* **Task requirements**: Everything from the line containing "be used within" through the line containing "a clearfix class, create" in the listing below should be copied exactly, and nothing more.
===== Exercise data =====
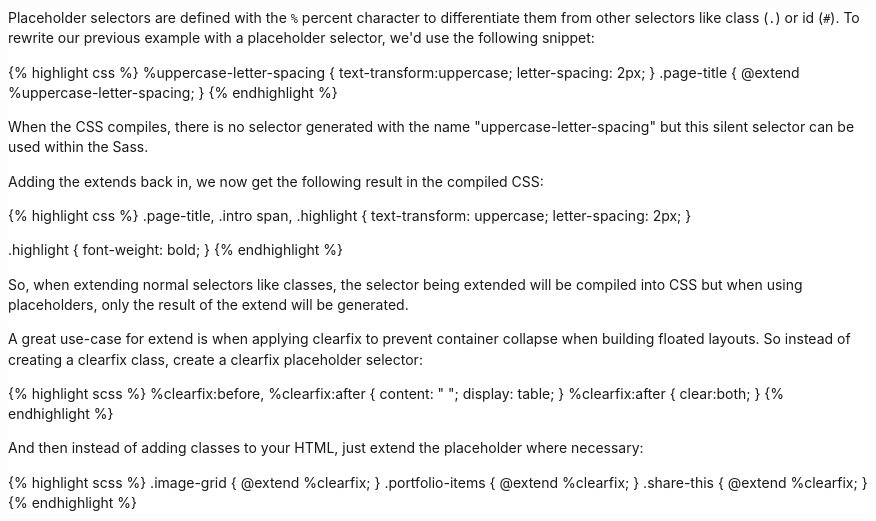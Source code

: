 Placeholder selectors are defined with the `%` percent character to
differentiate them from other selectors like class (`.`) or id (`#`). To
rewrite our previous example with a placeholder selector, we'd use the
following snippet:

{% highlight css %}
%uppercase-letter-spacing {
	text-transform:uppercase;
	letter-spacing: 2px;
}
.page-title {
	@extend %uppercase-letter-spacing;
}
{% endhighlight %}

When the CSS compiles, there is no selector generated with the name
"uppercase-letter-spacing" but this silent selector can be used within
the Sass.

Adding the extends back in, we now get the following result in the
compiled CSS:

{% highlight css %}
.page-title, .intro span, .highlight {
	text-transform: uppercase;
	letter-spacing: 2px;
}

.highlight {
	font-weight: bold;
}
{% endhighlight %}

So, when extending normal selectors like classes, the selector being
extended will be compiled into CSS but when using placeholders, only the
result of the extend will be generated.

A great use-case for extend is when applying clearfix to prevent
container collapse when building floated layouts. So instead of creating
a clearfix class, create a clearfix placeholder selector:

{% highlight scss %}
%clearfix:before,
%clearfix:after {
	content: " ";
	display: table;
}
%clearfix:after {
	clear:both;
}
{% endhighlight %}

And then instead of adding classes to your HTML, just extend the
placeholder where necessary:

{% highlight scss %}
.image-grid {
	@extend %clearfix;
}
.portfolio-items {
	@extend %clearfix;
}
.share-this {
	@extend %clearfix;
}
{% endhighlight %}
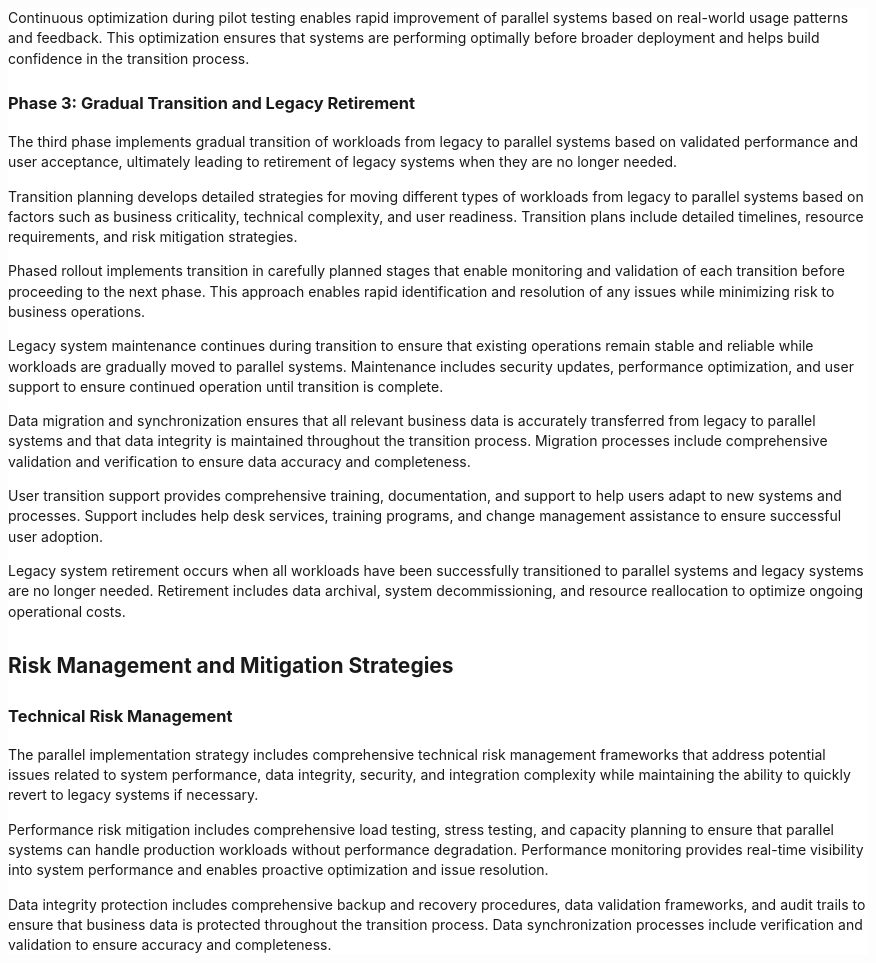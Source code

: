 Continuous optimization during pilot testing enables rapid improvement of parallel systems based on real-world usage patterns and feedback. This optimization ensures that systems are performing optimally before broader deployment and helps build confidence in the transition process.

### Phase 3: Gradual Transition and Legacy Retirement

The third phase implements gradual transition of workloads from legacy to parallel systems based on validated performance and user acceptance, ultimately leading to retirement of legacy systems when they are no longer needed.

Transition planning develops detailed strategies for moving different types of workloads from legacy to parallel systems based on factors such as business criticality, technical complexity, and user readiness. Transition plans include detailed timelines, resource requirements, and risk mitigation strategies.

Phased rollout implements transition in carefully planned stages that enable monitoring and validation of each transition before proceeding to the next phase. This approach enables rapid identification and resolution of any issues while minimizing risk to business operations.

Legacy system maintenance continues during transition to ensure that existing operations remain stable and reliable while workloads are gradually moved to parallel systems. Maintenance includes security updates, performance optimization, and user support to ensure continued operation until transition is complete.

Data migration and synchronization ensures that all relevant business data is accurately transferred from legacy to parallel systems and that data integrity is maintained throughout the transition process. Migration processes include comprehensive validation and verification to ensure data accuracy and completeness.

User transition support provides comprehensive training, documentation, and support to help users adapt to new systems and processes. Support includes help desk services, training programs, and change management assistance to ensure successful user adoption.

Legacy system retirement occurs when all workloads have been successfully transitioned to parallel systems and legacy systems are no longer needed. Retirement includes data archival, system decommissioning, and resource reallocation to optimize ongoing operational costs.

## Risk Management and Mitigation Strategies

### Technical Risk Management

The parallel implementation strategy includes comprehensive technical risk management frameworks that address potential issues related to system performance, data integrity, security, and integration complexity while maintaining the ability to quickly revert to legacy systems if necessary.

Performance risk mitigation includes comprehensive load testing, stress testing, and capacity planning to ensure that parallel systems can handle production workloads without performance degradation. Performance monitoring provides real-time visibility into system performance and enables proactive optimization and issue resolution.

Data integrity protection includes comprehensive backup and recovery procedures, data validation frameworks, and audit trails to ensure that business data is protected throughout the transition process. Data synchronization processes include verification and validation to ensure accuracy and completeness.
=====
* **Answer**:
"uppercase-letter-spacing" but this silent selector can be used within
the Sass.

Adding the extends back in, we now get the following result in the
compiled CSS:

{% highlight css %}
.page-title, .intro span, .highlight {
	text-transform: uppercase;
	letter-spacing: 2px;
}

.highlight {
	font-weight: bold;
}
{% endhighlight %}

So, when extending normal selectors like classes, the selector being
extended will be compiled into CSS but when using placeholders, only the
result of the extend will be generated.

A great use-case for extend is when applying clearfix to prevent
container collapse when building floated layouts. So instead of creating
a clearfix class, create a clearfix placeholder selector:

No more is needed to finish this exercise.